El punto de vista de El mal no existe reside en un leñador que vive con su pequeña hija Anna. Algo ha sucedido con la madre, pero nada se dice y una fotografía permite inducir una ausencia no exenta de pena. La relación del padre con la hija constituye un punto luminoso del relato. El leñador, por su parte, es fascinante por su economía verbal y por la ternura con que cuida a su hija e intenta transmitirle sus saberes. Los travellings para seguir las caminatas del padre y la hija por el bosque mientras la niña absorbe los nombres de los árboles son pasajes indelebles. No menos placenteros son los planos medios, distancia adecuada para apreciar la relación del cuerpo del leñador y el empleo de su hacha, como prolongación de su fisonomía. Que una película pueda transformar en un hecho estético el instante en el que un tronco se divide en dos tras el golpe firme y preciso del hachero implica un cineasta que no desestima un oficio y le otorga el valor de una acción aparentemente simple, del que se predica, además, la única broma en toda la película.

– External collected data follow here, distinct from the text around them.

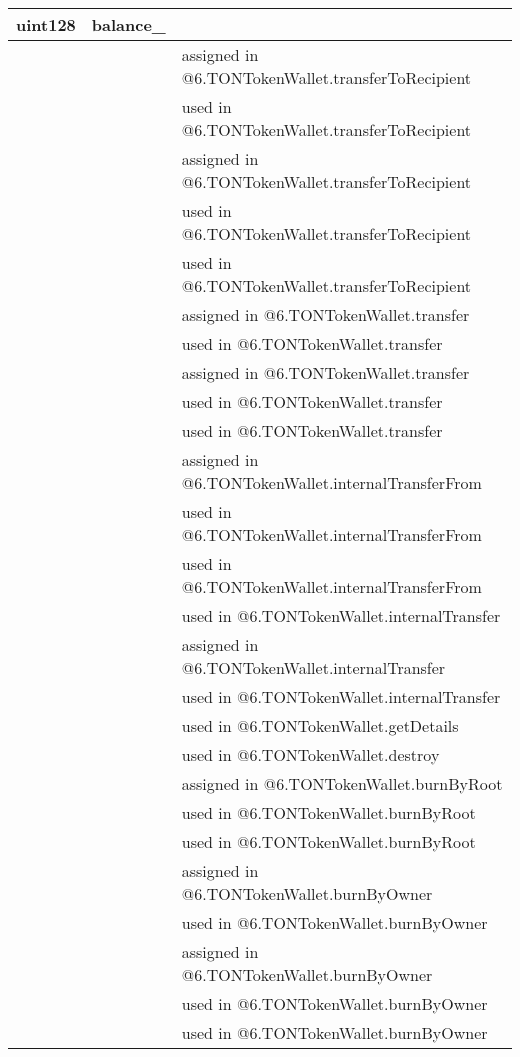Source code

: \ifsoltables
\noindent\begin{tabular}{|l|l|p{5cm}|}\hline
uint128 & balance\_{} &  \\\hline
 & & assigned in @6.TONTokenWallet.transferToRecipient\\\hline
 & & used in @6.TONTokenWallet.transferToRecipient\\\hline
 & & assigned in @6.TONTokenWallet.transferToRecipient\\\hline
 & & used in @6.TONTokenWallet.transferToRecipient\\\hline
 & & used in @6.TONTokenWallet.transferToRecipient\\\hline
 & & assigned in @6.TONTokenWallet.transfer\\\hline
 & & used in @6.TONTokenWallet.transfer\\\hline
 & & assigned in @6.TONTokenWallet.transfer\\\hline
 & & used in @6.TONTokenWallet.transfer\\\hline
 & & used in @6.TONTokenWallet.transfer\\\hline
 & & assigned in @6.TONTokenWallet.internalTransferFrom\\\hline
 & & used in @6.TONTokenWallet.internalTransferFrom\\\hline
 & & used in @6.TONTokenWallet.internalTransferFrom\\\hline
 & & used in @6.TONTokenWallet.internalTransfer\\\hline
 & & assigned in @6.TONTokenWallet.internalTransfer\\\hline
 & & used in @6.TONTokenWallet.internalTransfer\\\hline
 & & used in @6.TONTokenWallet.getDetails\\\hline
 & & used in @6.TONTokenWallet.destroy\\\hline
 & & assigned in @6.TONTokenWallet.burnByRoot\\\hline
 & & used in @6.TONTokenWallet.burnByRoot\\\hline
 & & used in @6.TONTokenWallet.burnByRoot\\\hline
 & & assigned in @6.TONTokenWallet.burnByOwner\\\hline
 & & used in @6.TONTokenWallet.burnByOwner\\\hline
 & & assigned in @6.TONTokenWallet.burnByOwner\\\hline
 & & used in @6.TONTokenWallet.burnByOwner\\\hline
 & & used in @6.TONTokenWallet.burnByOwner\\\hline

\end{tabular}
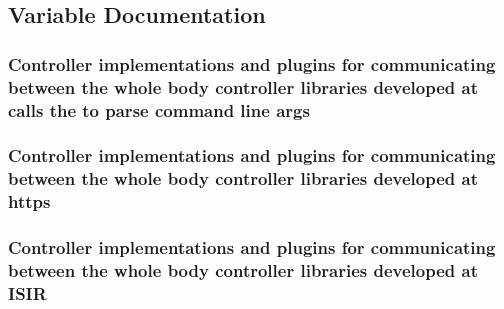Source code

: \subsection{\-Variable \-Documentation}
\hypertarget{README_8md_ae7fe72c1608a83b1bac9259edeb8d53d}{
\subsubsection[{args}]{\setlength{\rightskip}{0pt plus 5cm}\-Controller implementations and plugins for communicating between the whole body controller libraries developed at calls the to parse command line {\bf args}}}\label{README_8md_ae7fe72c1608a83b1bac9259edeb8d53d}
\hypertarget{README_8md_a504ae18f7038ea6e495dcd4d13a5039d}{
\subsubsection[{https}]{\setlength{\rightskip}{0pt plus 5cm}\-Controller implementations and plugins for communicating between the whole body controller libraries developed at {\bf https}}}\label{README_8md_a504ae18f7038ea6e495dcd4d13a5039d}
\hypertarget{README_8md_a5b08a8c96b07654a96b4a53b36d91f57}{
\subsubsection[{\-I\-S\-I\-R}]{\setlength{\rightskip}{0pt plus 5cm}\-Controller implementations and plugins for communicating between the whole body controller libraries developed at {\bf \-I\-S\-I\-R}}}\label{README_8md_a5b08a8c96b07654a96b4a53b36d91f57}
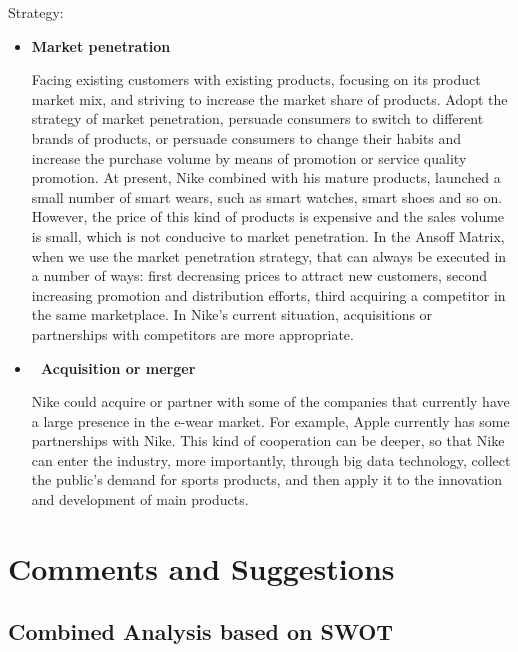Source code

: \documentclass[a4paper, 12pt]{report}
\begin{document}
Strategy:
\begin{itemize}
    \item \textbf{Market penetration} \par Facing existing customers with existing products, focusing on its product market mix, and striving to increase the market share of products. Adopt the strategy of market penetration, persuade consumers to switch to different brands of products, or persuade consumers to change their habits and increase the purchase volume by means of promotion or service quality promotion. At present, Nike combined with his mature products, launched a small number of smart wears, such as smart watches, smart shoes and so on. However, the price of this kind of products is expensive and the sales volume is small, which is not conducive to market penetration. In the Ansoff Matrix, when we use the market penetration strategy, that can always be executed in a number of ways: first decreasing prices to attract new customers, second increasing promotion and distribution efforts, third acquiring a competitor in the same marketplace. In Nike's current situation, acquisitions or partnerships with competitors are more appropriate.
    \item \textbf{	Acquisition or merger} \par Nike could acquire or partner with some of the companies that currently have a large presence in the e-wear market. For example, Apple currently has some partnerships with Nike. This kind of cooperation can be deeper, so that Nike can enter the industry, more importantly, through big data technology, collect the public's demand for sports products, and then apply it to the innovation and development of main products.
    
\end{itemize}
\chapter{Comments and Suggestions}
\section{Combined Analysis based on SWOT}
\end{document}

A ese punto de vista se le adhiere un refuerzo gratuito, un exceso que se presenta como enigma, un giro inesperado que se vuelve puro misterio en los últimos diez minutos. Cinematográficamente es hermoso, conceptualmente, ridículo. Todo se ciñe al encuentro de la niña con un ciervo en el bosque. Ese encuentro está anunciado oblicuamente en su prepotencia hermenéutica por varios disparos recurrentes que se escuchan cada tanto. El leñador dice algo sobre la conducta de ese animal que adquiere otro sentido cuando la película llega a su fin. Con esas coordenadas, se puede descifrar el epílogo, cuya pretensión trascendental ya es poco armónica con la evolución del relato y que tiene la desgracia de estar reforzada por las ubicuas cuerdas de Eiko Ishibashi, cuya composición ya cifra un añadido desde el inicio, cuando en la apertura sucesivos planos en contrapicado de los árboles de un bosque son presentados bajo el sonido de la solemnidad. El problema que asfixia, pero no aniquila a El mal no existe es la metafísica abstracta. La alegoría no es el mejor camino para filmar cuestiones trascendentales. El kitsch acecha, como pasa con los empresarios y gobernantes que descreen de la ecología y no logran dimensionar los efectos de un porvenir sin naturaleza.
El mal no existe / Aku wa sonzai shinai, Japón, 2023.
Dirigida por Ryûsuke Hamaguchi.
Escrita por Ryûsuke Hamaguchi & Eiko Ishibashi.
*Publicada por Revista Ñ en el mes de agosto de 2024.